I'd try some jelly, but I've had it dehydrated, too and it was delicious. It was a sweet fruit leather and would keep very long.
Catherine


----------



## naturelover (Jun 6, 2006)

Thanks for the responses. I did a bit more checking around, looks like dehydrating will have to be the way to go. Freezing is out, makes it go mushy, and it doesn't sound like pickling the flesh itself is very palatable and it still goes mushy if it gets hot water bathed. I guess I will dehydrate since I don't want to make jelly and add all that sugar or pectin.

.


----------



## GrannyG (Mar 26, 2005)

I tried a recipe for Watermelon Jelly this year, but I am not that pleased with the taste....nothing compares to that sweet, fresh watermelon taste. This is watermelon country here, and we are just plain spoiled....I love the yellow meated ones, so sweet, and Black Diamonds are tops for the red ones...


----------



## praieri winds (Apr 16, 2010)

I froze a melon trio I used cantaloupe, honey dew, and watermelon a very light sugar syrup but if they are that juicy just use that juice make melon balls put in container with juice freeze don't thaw completely to eat should be a little icy they are very good for breakfast or a snack


----------



## RWBlue01 (Aug 11, 2010)

Being single, when I buy a watermelon, I can never eat it all so it will go bad unless I do something. So I have dehydrated some in the past. It is ok, but it is not like fresh.


----------



## RiverPines (Dec 12, 2006)

I have a juicer and turn extra vegs and fruits into juice then freeze in ice cube trays.
Makes a great addition to herbal teas drinks and fruit juice drinks, mixed alcohol drinks, etc.
Flavored ice cubes are much better than water ice cubes and they are good for you too. 

Left over pulp from juicing is great for an addition in baking and for chicken treats. 
I both dehydrate pulps and freeze some. 

Nothing gets wasted here.


----------



## Prickle (May 9, 2009)

We like to get the Mexican fruit popsicles called Paletas. 

They're pretty much just frozen pureed fruit. The watermelon ones are my favorite and they do taste like fresh watermelon. The only drawback is that it would have to be eaten frozen.

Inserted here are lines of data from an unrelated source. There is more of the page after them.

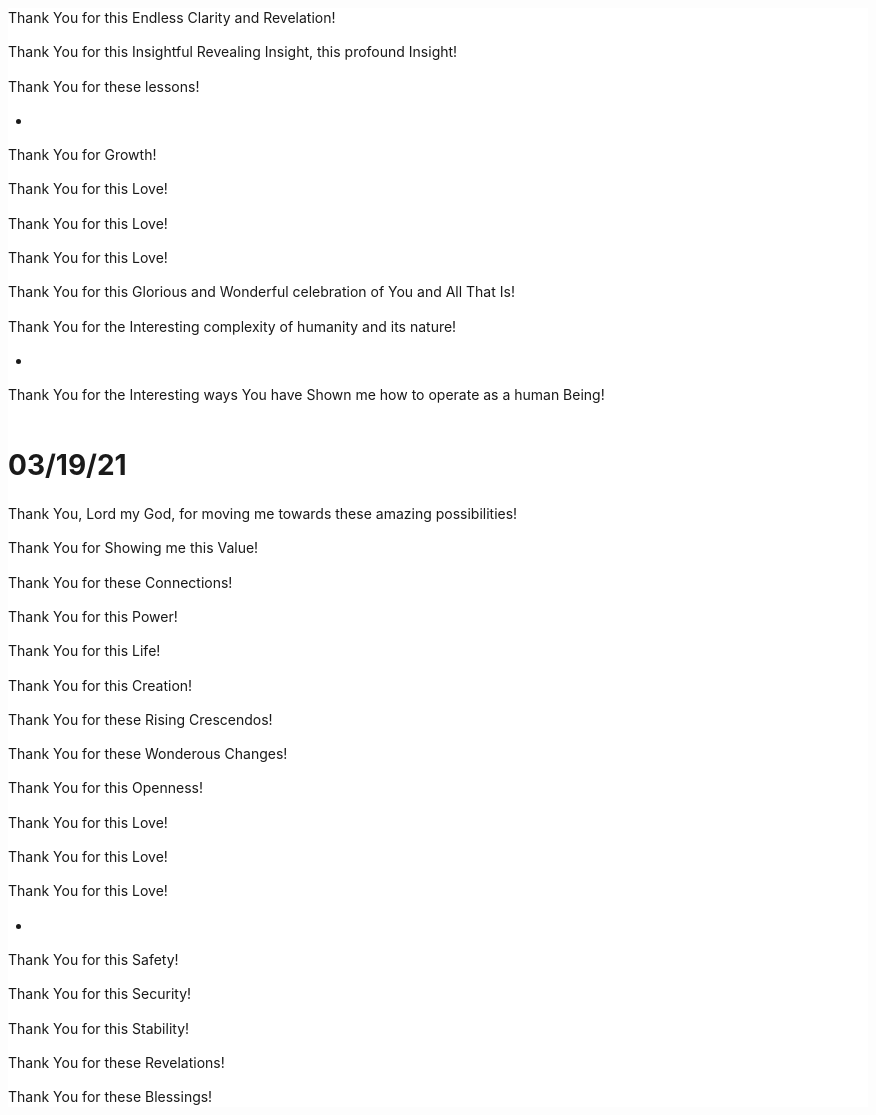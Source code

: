 Thank You for this Endless Clarity and Revelation!

Thank You for this Insightful Revealing Insight,
this profound Insight!

Thank You for these lessons!

-

Thank You for Growth!

Thank You for this Love!

Thank You for this Love!

Thank You for this Love!

Thank You for this Glorious and Wonderful celebration of You and All That Is!

Thank You for the Interesting complexity of humanity and its nature!

-

Thank You for the Interesting ways You have Shown me how to operate as a human Being!

# 03/19/21

Thank You, Lord my God, for moving me towards these amazing possibilities!

Thank You for Showing me this Value!

Thank You for these Connections!

Thank You for this Power!

Thank You for this Life!

Thank You for this Creation!

Thank You for these Rising Crescendos!

Thank You for these Wonderous Changes!

Thank You for this Openness!

Thank You for this Love!

Thank You for this Love!

Thank You for this Love!

-

Thank You for this Safety!

Thank You for this Security!

Thank You for this Stability!

Thank You for these Revelations!

Thank You for these Blessings!
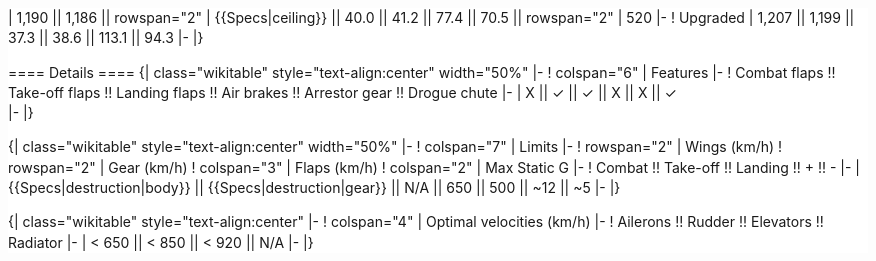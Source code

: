 | 1,190 || 1,186 || rowspan="2" | {{Specs|ceiling}} || 40.0 || 41.2 || 77.4 || 70.5 || rowspan="2" | 520
|-
! Upgraded
| 1,207 || 1,199 || 37.3 || 38.6 || 113.1 || 94.3
|-
|}

==== Details ====
{| class="wikitable" style="text-align:center" width="50%"
|-
! colspan="6" | Features
|-
! Combat flaps !! Take-off flaps !! Landing flaps !! Air brakes !! Arrestor gear !! Drogue chute
|-
| X || ✓ || ✓ || X || X || ✓     
|-
|}

{| class="wikitable" style="text-align:center" width="50%"
|-
! colspan="7" | Limits
|-
! rowspan="2" | Wings (km/h)
! rowspan="2" | Gear (km/h)
! colspan="3" | Flaps (km/h)
! colspan="2" | Max Static G
|-
! Combat !! Take-off !! Landing !! + !! -
|-
| {{Specs|destruction|body}} || {{Specs|destruction|gear}} || N/A || 650 || 500 || ~12 || ~5
|-
|}

{| class="wikitable" style="text-align:center"
|-
! colspan="4" | Optimal velocities (km/h)
|-
! Ailerons !! Rudder !! Elevators !! Radiator
|-
| < 650 || < 850 || < 920 || N/A
|-
|}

No fruit salads or the like and maybe not what you had in mind in the dead of winter.


----------



## motdaugrnds (Jul 3, 2002)

Frozen watermelon cubes (add a small skewer) .. yummmm


----------



## Solarmom (Jun 17, 2010)

Wind in Her Hair,




I LOVE your signature!!! :rock:


----------



## Ohio dreamer (Apr 6, 2006)

Watermelon juice is a staple in China...DH loves to visit so he can drink it with his dinner. I plan to juice and can it for him sometime soon.


----------



## naturelover (Jun 6, 2006)

Heh. I figured out what to do. I can make *sorbet* from frozen watermelon! I went back to the farmers market and filled up a big sack of them all the size of a softball and put the whole sack full into the freezer. That will give me time later to dehydrate some and juice some but the bulk of them I can make sorbet from them combined with other fruits if I wish. :icecream:

.


----------



## calliemoonbeam (Aug 7, 2007)

GrannyG said:


> I tried a recipe for Watermelon Jelly this year, but I am not that pleased with the taste....nothing compares to that sweet, fresh watermelon taste. This is watermelon country here, and we are just plain spoiled....I love the yellow meated ones, so sweet, and *Black Diamonds *are tops for the red ones...

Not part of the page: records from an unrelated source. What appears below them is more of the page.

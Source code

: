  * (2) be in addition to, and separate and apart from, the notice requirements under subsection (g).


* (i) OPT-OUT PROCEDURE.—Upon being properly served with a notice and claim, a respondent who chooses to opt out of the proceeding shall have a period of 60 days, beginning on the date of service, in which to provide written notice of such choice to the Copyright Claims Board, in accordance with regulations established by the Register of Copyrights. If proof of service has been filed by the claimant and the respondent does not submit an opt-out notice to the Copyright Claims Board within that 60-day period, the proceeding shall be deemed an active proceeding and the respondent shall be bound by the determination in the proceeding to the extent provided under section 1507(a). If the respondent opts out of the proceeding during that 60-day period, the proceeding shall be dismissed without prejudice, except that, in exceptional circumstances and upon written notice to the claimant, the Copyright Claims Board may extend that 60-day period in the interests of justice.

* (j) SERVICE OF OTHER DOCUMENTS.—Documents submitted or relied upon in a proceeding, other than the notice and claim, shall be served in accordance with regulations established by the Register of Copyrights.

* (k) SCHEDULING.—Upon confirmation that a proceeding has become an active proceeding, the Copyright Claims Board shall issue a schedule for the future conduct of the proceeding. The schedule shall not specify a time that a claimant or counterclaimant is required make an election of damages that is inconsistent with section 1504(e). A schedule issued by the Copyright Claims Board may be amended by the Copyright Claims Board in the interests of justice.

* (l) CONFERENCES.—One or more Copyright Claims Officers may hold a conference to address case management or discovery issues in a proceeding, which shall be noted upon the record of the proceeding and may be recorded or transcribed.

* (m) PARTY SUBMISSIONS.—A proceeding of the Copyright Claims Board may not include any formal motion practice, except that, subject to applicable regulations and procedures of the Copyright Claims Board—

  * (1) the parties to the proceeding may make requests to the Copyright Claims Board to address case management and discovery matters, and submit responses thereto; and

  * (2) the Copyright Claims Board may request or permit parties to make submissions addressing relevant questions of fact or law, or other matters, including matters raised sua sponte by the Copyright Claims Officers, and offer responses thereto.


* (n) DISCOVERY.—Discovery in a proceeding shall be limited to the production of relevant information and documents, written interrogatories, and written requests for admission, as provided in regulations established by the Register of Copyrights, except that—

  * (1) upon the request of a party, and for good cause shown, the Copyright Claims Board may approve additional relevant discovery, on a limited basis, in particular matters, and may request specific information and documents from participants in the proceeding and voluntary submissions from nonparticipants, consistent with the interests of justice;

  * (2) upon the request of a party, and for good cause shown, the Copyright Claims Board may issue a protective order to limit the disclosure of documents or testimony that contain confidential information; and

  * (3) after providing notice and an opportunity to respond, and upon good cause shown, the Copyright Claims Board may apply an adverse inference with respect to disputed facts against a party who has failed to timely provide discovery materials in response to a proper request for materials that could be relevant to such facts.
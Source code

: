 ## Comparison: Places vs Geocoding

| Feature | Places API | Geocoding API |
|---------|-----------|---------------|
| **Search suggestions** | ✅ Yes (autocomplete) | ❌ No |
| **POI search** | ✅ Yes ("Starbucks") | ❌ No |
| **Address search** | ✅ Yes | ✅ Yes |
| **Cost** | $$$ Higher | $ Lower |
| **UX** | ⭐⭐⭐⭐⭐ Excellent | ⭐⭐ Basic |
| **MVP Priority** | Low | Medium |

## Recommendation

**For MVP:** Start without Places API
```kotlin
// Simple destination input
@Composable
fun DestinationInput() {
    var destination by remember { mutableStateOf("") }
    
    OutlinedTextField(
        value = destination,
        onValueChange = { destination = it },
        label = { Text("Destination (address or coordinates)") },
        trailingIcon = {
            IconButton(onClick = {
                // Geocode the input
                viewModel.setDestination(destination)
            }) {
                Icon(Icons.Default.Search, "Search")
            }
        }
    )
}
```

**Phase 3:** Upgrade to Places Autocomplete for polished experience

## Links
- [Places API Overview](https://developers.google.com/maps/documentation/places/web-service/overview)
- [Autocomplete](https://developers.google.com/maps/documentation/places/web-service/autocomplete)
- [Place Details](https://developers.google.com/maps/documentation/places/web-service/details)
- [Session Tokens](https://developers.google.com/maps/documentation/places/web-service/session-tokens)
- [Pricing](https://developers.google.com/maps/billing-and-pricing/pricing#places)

Ohhhh, I wish you hadn't said that! lol I've been craving a Black Diamond ever since last summer. I used to be able to find them being sold on the roadsides in several places around here, but never found a single one last year and none so far this year. Waaahhh!! You're right though, they are THE very best watermelons ever! I used to like yellow-meated ones too, but haven't had one in a long, long time. 

Sorry, NL, I don't have any suggestions. The dehydrated is good, but like WIHH said it takes forever and a day, lol. And as Granny said, the jelly is not even close to the same. I think your sorbet idea is the best one I've heard yet. Good luck!


----------